TASK REQUIREMENTS » Leave the pictures out. Transcribe exactly every line from the start of the records through the one containing "NEU: Optionaler Richtungsfilter".

GIVEN DATA »
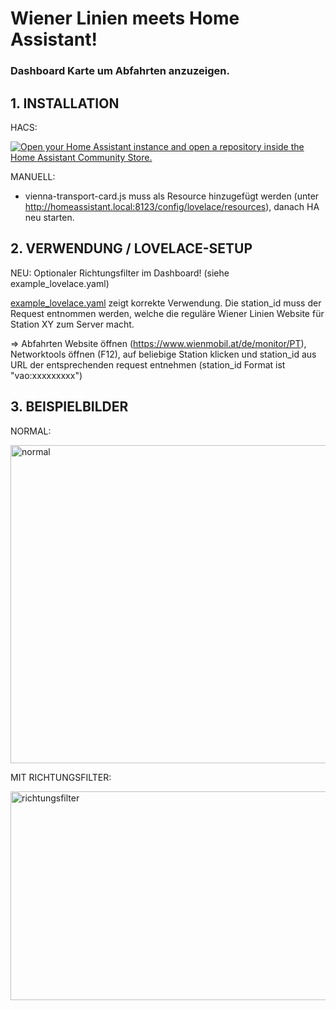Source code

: # Wiener Linien meets Home Assistant! 

### Dashboard Karte um Abfahrten anzuzeigen.



## 1. INSTALLATION 

HACS:

<a href="https://my.home-assistant.io/redirect/hacs_repository/?owner=0Paul89&repository=vienna-transport-card" target="_blank" rel="noreferrer noopener"><img src="https://my.home-assistant.io/badges/hacs_repository.svg" alt="Open your Home Assistant instance and open a repository inside the Home Assistant Community Store." /></a>

MANUELL:

- vienna-transport-card.js muss als Resource hinzugefügt werden (unter http://homeassistant.local:8123/config/lovelace/resources), danach HA neu starten.



## 2. VERWENDUNG / LOVELACE-SETUP

NEU: Optionaler Richtungsfilter im Dashboard! (siehe example_lovelace.yaml)

[example_lovelace.yaml](https://github.com/0Paul89/vienna-transport-card/blob/main/example_lovelace.yaml) zeigt korrekte Verwendung. Die station_id muss der Request entnommen werden, welche die reguläre Wiener Linien Website für Station XY zum Server macht. 

  => Abfahrten Website öffnen (https://www.wienmobil.at/de/monitor/PT), Networktools öffnen (F12), auf beliebige Station klicken und station_id aus URL der entsprechenden request entnehmen (station_id Format ist "vao:xxxxxxxxx") 



## 3. BEISPIELBILDER

NORMAL:

<img width="511" height="509" alt="normal" src="https://github.com/user-attachments/assets/f5694528-e2ce-41cc-9e9e-e2ee1345c919" />


MIT RICHTUNGSFILTER:

<img width="511" height="334" alt="richtungsfilter" src="https://github.com/user-attachments/assets/161d00e4-1f8d-47d4-8826-8b8f1a2682c1" />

RESULT FOR THIS TASK »
Source code

: # Wiener Linien meets Home Assistant! 

### Dashboard Karte um Abfahrten anzuzeigen.



## 1. INSTALLATION 

HACS:

<a href="https://my.home-assistant.io/redirect/hacs_repository/?owner=0Paul89&repository=vienna-transport-card" target="_blank" rel="noreferrer noopener"><img src="https://my.home-assistant.io/badges/hacs_repository.svg" alt="Open your Home Assistant instance and open a repository inside the Home Assistant Community Store." /></a>

MANUELL:

- vienna-transport-card.js muss als Resource hinzugefügt werden (unter http://homeassistant.local:8123/config/lovelace/resources), danach HA neu starten.



## 2. VERWENDUNG / LOVELACE-SETUP

NEU: Optionaler Richtungsfilter im Dashboard! (siehe example_lovelace.yaml)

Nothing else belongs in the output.